During the war, her mother gave birth to a baby, who died two months later. When the war ended, in 1945, she had already lived with the last family for about a year.
"I became very attached to them. I went to church with them and really connected to Christianity. One day my father appeared and took me home. I remember not wanting to leave this family. I no longer knew my family."
In November 1947, the family immigrated to Israel. Rivka was 12 years old at the time. "There was a big celebration in the streets at that time," she recalled. At first, the family lived in Ramat Gan, but later moved to the north, when her father got a position at the Technion - Israel Institute of Technology. She says that integration in Israel was difficult.
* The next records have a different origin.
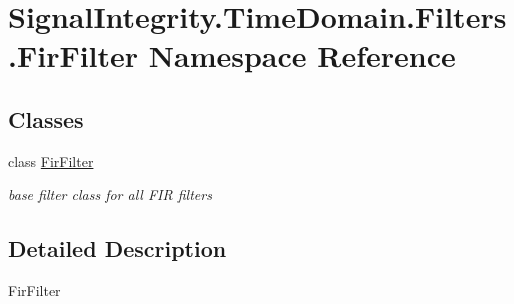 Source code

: \hypertarget{namespaceSignalIntegrity_1_1TimeDomain_1_1Filters_1_1FirFilter}{}\section{Signal\+Integrity.\+Time\+Domain.\+Filters.\+Fir\+Filter Namespace Reference}
\label{namespaceSignalIntegrity_1_1TimeDomain_1_1Filters_1_1FirFilter}
\subsection*{Classes}
\begin{DoxyCompactItemize}
\item 
class \hyperlink{classSignalIntegrity_1_1TimeDomain_1_1Filters_1_1FirFilter_1_1FirFilter}{Fir\+Filter}
\begin{DoxyCompactList}\small\item\em base filter class for all F\+IR filters \end{DoxyCompactList}\end{DoxyCompactItemize}


\subsection{Detailed Description}
\begin{DoxyVerb}FirFilter\end{DoxyVerb}
  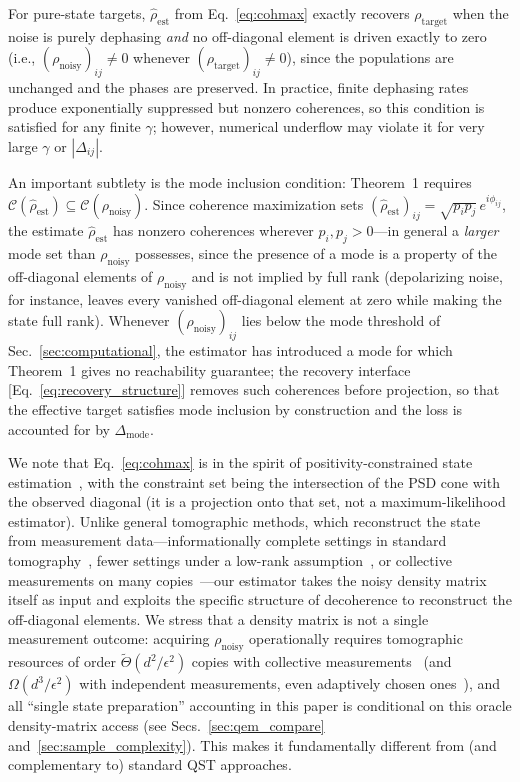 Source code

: \documentclass[pra,twocolumn,superscriptaddress,longbibliography,floatfix,nofootinbib]{revtex4-2}
\newcommand{\CC}{\mathcal{C}}
\newcommand{\rhot}{\rho_\mathrm{target}}
\newcommand{\rhon}{\rho_\mathrm{noisy}}
\newcommand{\rhoe}{\hat{\rho}_\mathrm{est}}
\begin{document}
For pure-state targets, $\rhoe$ from Eq.~\eqref{eq:cohmax} exactly recovers $\rhot$ when the noise is purely dephasing \emph{and} no off-diagonal element is driven exactly to zero (i.e., $(\rhon)_{ij} \neq 0$ whenever $(\rhot)_{ij} \neq 0$), since the populations are unchanged and the phases are preserved.
In practice, finite dephasing rates produce exponentially suppressed but nonzero coherences, so this condition is satisfied for any finite $\gamma$; however, numerical underflow may violate it for very large $\gamma$ or $|\Delta_{ij}|$.

An important subtlety is the mode inclusion condition: Theorem~1 requires $\CC(\rhoe) \subseteq \CC(\rhon)$.
Since coherence maximization sets $(\rhoe)_{ij} = \sqrt{p_i p_j}\,e^{i\phi_{ij}}$, the estimate $\rhoe$ has nonzero coherences wherever $p_i, p_j > 0$---in general a \emph{larger} mode set than $\rhon$ possesses, since the presence of a mode is a property of the off-diagonal elements of $\rhon$ and is not implied by full rank (depolarizing noise, for instance, leaves every vanished off-diagonal element at zero while making the state full rank).
Whenever $(\rhon)_{ij}$ lies below the mode threshold of Sec.~\ref{sec:computational}, the estimator has introduced a mode for which Theorem~1 gives no reachability guarantee; the recovery interface [Eq.~\eqref{eq:recovery_structure}] removes such coherences before projection, so that the effective target satisfies mode inclusion by construction and the loss is accounted for by $\Delta_\mathrm{mode}$.

We note that Eq.~\eqref{eq:cohmax} is in the spirit of positivity-constrained state estimation~\cite{Hradil1997}, with the constraint set being the intersection of the PSD cone with the observed diagonal (it is a projection onto that set, not a maximum-likelihood estimator).
Unlike general tomographic methods, which reconstruct the state from measurement data---informationally complete settings in standard tomography~\cite{Hradil1997}, fewer settings under a low-rank assumption~\cite{Gross2010}, or collective measurements on many copies~\cite{Haah2017}---our estimator takes the noisy density matrix itself as input and exploits the specific structure of decoherence to reconstruct the off-diagonal elements.
We stress that a density matrix is not a single measurement outcome: acquiring $\rhon$ operationally requires tomographic resources of order $\tilde\Theta(d^2/\epsilon^2)$ copies with collective measurements~\cite{Haah2017,ODonnellWright2016,Anshu2024survey} (and $\Omega(d^3/\epsilon^2)$ with independent measurements, even adaptively chosen ones~\cite{Haah2017,Chen2023adaptivity}), and all ``single state preparation'' accounting in this paper is conditional on this oracle density-matrix access (see Secs.~\ref{sec:qem_compare} and~\ref{sec:sample_complexity}).
This makes it fundamentally different from (and complementary to) standard QST approaches.
\end{document}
In addition to the trauma from the war, it was forbidden to talk about the Holocaust: "We had to be full-on Israelis. I was very dim and withdrawn, and it took me many years to recover."
Rivka moved to Kibbutz Sasa in the north after her military service, where she met her husband. She lived in Sasa for 66 years, and everything changed on October 7.
"I never imagined there would be such a catastrophe. Who would have thought?". Two days after the war broke out, they were evacuated and eventually made their way to the Kineret.
They have been staying there ever since. "We don't talk about going back. It seems so far away, and every day it gets further and further away. Although I live in a beautiful resort village, and we have activities, this is not my home. When I was a child, it was difficult for me to overcome the trauma of the war and immigration. It took me half a generation to overcome. Now we are refugees again."
She does not agree with those who say Oct. 7 was similar to the Holocaust.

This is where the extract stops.